• **Exercise goal**:
Where does the word "have" appear in the data? Copy every line that holds it.
** Opening Records shown block **
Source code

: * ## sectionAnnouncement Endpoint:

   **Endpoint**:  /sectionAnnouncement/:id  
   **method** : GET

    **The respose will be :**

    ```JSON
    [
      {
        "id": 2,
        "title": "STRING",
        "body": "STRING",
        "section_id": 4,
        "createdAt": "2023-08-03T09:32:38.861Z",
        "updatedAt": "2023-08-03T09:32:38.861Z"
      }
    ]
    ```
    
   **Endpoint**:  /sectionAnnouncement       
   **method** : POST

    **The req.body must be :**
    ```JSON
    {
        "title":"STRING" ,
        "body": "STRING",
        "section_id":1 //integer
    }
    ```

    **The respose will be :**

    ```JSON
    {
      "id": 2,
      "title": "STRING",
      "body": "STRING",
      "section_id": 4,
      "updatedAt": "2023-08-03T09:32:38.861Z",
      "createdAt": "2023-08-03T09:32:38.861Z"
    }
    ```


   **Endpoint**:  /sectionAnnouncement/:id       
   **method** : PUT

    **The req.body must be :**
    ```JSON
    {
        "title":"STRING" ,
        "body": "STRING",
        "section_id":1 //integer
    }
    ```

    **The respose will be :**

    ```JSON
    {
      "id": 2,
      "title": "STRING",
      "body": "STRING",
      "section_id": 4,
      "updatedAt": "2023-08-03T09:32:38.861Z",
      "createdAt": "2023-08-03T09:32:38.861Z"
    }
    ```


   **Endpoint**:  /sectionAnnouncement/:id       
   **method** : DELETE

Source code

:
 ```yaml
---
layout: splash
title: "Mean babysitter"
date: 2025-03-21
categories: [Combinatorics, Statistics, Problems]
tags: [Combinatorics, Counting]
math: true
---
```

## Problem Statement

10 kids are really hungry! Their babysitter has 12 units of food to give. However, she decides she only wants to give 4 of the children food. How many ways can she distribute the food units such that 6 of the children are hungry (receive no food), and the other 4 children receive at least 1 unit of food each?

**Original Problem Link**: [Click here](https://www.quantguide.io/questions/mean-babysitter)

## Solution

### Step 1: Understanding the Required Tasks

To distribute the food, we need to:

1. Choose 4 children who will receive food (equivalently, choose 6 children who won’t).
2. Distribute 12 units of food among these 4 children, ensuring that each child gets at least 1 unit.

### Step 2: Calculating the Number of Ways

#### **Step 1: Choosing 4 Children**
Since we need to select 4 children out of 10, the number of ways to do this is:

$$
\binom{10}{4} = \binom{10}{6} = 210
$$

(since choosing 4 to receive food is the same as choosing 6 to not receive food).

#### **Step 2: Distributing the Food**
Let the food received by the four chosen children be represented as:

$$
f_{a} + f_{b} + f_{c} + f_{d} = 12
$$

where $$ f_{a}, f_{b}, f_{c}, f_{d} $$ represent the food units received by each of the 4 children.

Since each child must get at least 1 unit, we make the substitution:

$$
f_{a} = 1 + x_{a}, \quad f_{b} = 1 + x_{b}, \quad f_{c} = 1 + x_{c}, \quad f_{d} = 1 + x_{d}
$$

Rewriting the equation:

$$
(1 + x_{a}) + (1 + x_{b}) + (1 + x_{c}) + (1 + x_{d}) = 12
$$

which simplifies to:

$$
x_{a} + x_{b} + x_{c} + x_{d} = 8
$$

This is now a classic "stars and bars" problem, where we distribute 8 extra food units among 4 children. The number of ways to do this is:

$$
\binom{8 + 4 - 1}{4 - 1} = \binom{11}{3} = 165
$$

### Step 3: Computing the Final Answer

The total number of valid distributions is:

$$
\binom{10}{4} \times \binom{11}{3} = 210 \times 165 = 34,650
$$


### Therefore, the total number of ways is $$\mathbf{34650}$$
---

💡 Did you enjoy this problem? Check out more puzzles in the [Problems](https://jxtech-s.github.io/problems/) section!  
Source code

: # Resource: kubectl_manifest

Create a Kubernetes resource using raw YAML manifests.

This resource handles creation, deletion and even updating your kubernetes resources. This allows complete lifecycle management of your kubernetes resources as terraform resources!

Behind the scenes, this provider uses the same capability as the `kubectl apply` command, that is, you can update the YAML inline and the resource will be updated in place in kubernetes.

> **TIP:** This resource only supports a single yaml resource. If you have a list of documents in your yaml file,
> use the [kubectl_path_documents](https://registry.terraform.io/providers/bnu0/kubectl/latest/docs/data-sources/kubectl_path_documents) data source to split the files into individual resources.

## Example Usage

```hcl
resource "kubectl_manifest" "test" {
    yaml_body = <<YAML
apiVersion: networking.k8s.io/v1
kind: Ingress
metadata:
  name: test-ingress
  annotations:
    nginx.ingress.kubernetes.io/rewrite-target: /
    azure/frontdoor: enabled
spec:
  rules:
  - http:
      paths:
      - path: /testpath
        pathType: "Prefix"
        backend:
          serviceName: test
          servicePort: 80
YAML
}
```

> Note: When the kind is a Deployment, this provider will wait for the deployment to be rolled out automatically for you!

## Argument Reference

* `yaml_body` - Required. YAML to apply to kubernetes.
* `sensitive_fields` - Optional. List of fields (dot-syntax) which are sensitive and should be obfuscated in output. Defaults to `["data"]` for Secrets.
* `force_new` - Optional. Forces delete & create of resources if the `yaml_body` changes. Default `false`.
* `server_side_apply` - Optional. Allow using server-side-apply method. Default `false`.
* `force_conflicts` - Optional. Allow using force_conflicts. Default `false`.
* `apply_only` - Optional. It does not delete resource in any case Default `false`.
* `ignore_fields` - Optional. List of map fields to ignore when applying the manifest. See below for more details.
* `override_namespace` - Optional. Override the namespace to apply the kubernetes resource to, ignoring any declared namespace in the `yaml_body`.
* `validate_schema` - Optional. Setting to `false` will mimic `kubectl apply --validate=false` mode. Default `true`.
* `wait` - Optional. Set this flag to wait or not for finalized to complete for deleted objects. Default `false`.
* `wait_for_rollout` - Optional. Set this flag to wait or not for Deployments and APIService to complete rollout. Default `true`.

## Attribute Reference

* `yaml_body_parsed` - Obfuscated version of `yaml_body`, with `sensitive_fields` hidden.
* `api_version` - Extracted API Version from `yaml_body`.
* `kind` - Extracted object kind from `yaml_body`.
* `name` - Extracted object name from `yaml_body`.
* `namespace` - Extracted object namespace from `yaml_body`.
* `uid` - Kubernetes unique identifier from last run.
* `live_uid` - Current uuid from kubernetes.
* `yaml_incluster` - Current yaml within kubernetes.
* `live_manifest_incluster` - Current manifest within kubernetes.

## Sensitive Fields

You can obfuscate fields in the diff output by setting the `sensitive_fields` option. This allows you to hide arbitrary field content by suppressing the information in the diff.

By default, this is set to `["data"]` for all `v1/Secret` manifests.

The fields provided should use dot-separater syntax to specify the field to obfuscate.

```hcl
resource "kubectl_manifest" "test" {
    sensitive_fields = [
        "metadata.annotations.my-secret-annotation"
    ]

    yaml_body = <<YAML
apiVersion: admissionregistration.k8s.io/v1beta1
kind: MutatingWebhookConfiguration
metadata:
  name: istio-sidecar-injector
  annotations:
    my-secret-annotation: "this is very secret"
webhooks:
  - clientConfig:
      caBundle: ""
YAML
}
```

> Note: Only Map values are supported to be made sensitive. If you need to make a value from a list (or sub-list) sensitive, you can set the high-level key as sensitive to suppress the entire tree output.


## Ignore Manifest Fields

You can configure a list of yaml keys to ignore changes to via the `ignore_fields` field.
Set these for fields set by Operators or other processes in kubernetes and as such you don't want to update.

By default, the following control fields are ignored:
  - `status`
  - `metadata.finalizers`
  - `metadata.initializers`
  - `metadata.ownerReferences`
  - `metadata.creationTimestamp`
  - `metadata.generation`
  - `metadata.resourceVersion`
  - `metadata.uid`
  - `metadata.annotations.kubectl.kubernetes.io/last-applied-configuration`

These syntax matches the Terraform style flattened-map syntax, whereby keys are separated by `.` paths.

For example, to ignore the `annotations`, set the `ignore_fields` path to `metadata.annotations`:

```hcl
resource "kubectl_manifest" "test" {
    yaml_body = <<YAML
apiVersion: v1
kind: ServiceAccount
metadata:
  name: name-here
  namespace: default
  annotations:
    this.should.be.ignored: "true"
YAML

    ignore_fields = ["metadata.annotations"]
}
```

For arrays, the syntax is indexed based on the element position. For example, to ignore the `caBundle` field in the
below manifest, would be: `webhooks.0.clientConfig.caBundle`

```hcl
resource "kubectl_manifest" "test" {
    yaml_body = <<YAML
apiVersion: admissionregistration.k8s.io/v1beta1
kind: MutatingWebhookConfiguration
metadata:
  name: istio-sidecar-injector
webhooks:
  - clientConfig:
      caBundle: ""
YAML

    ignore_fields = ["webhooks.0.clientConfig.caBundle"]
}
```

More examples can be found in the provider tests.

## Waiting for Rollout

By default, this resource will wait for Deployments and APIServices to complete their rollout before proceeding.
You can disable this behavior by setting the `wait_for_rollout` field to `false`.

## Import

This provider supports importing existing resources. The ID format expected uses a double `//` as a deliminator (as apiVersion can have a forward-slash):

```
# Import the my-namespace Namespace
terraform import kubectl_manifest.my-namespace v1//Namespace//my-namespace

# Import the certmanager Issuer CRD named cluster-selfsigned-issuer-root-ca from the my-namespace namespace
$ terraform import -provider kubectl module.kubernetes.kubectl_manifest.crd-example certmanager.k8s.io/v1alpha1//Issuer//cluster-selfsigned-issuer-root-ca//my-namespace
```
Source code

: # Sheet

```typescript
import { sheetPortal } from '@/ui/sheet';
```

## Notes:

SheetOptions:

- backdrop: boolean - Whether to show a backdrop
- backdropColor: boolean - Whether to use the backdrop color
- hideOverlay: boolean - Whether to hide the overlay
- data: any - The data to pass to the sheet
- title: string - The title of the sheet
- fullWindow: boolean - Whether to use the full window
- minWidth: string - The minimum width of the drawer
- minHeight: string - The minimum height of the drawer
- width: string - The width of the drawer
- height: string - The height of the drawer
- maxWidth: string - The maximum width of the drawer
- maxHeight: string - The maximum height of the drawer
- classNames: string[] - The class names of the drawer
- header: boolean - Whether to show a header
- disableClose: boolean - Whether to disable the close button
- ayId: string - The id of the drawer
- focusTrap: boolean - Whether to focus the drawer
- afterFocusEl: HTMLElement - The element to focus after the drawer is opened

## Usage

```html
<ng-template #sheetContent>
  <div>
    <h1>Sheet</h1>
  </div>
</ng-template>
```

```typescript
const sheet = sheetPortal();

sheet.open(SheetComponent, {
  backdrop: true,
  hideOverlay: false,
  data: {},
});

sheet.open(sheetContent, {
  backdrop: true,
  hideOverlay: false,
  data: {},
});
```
** Closing Records shown block **
• **Result of the task**:
> **TIP:** This resource only supports a single yaml resource. If you have a list of documents in your yaml file,
This provider supports importing existing resources. The ID format expected uses a double `//` as a deliminator (as apiVersion can have a forward-slash):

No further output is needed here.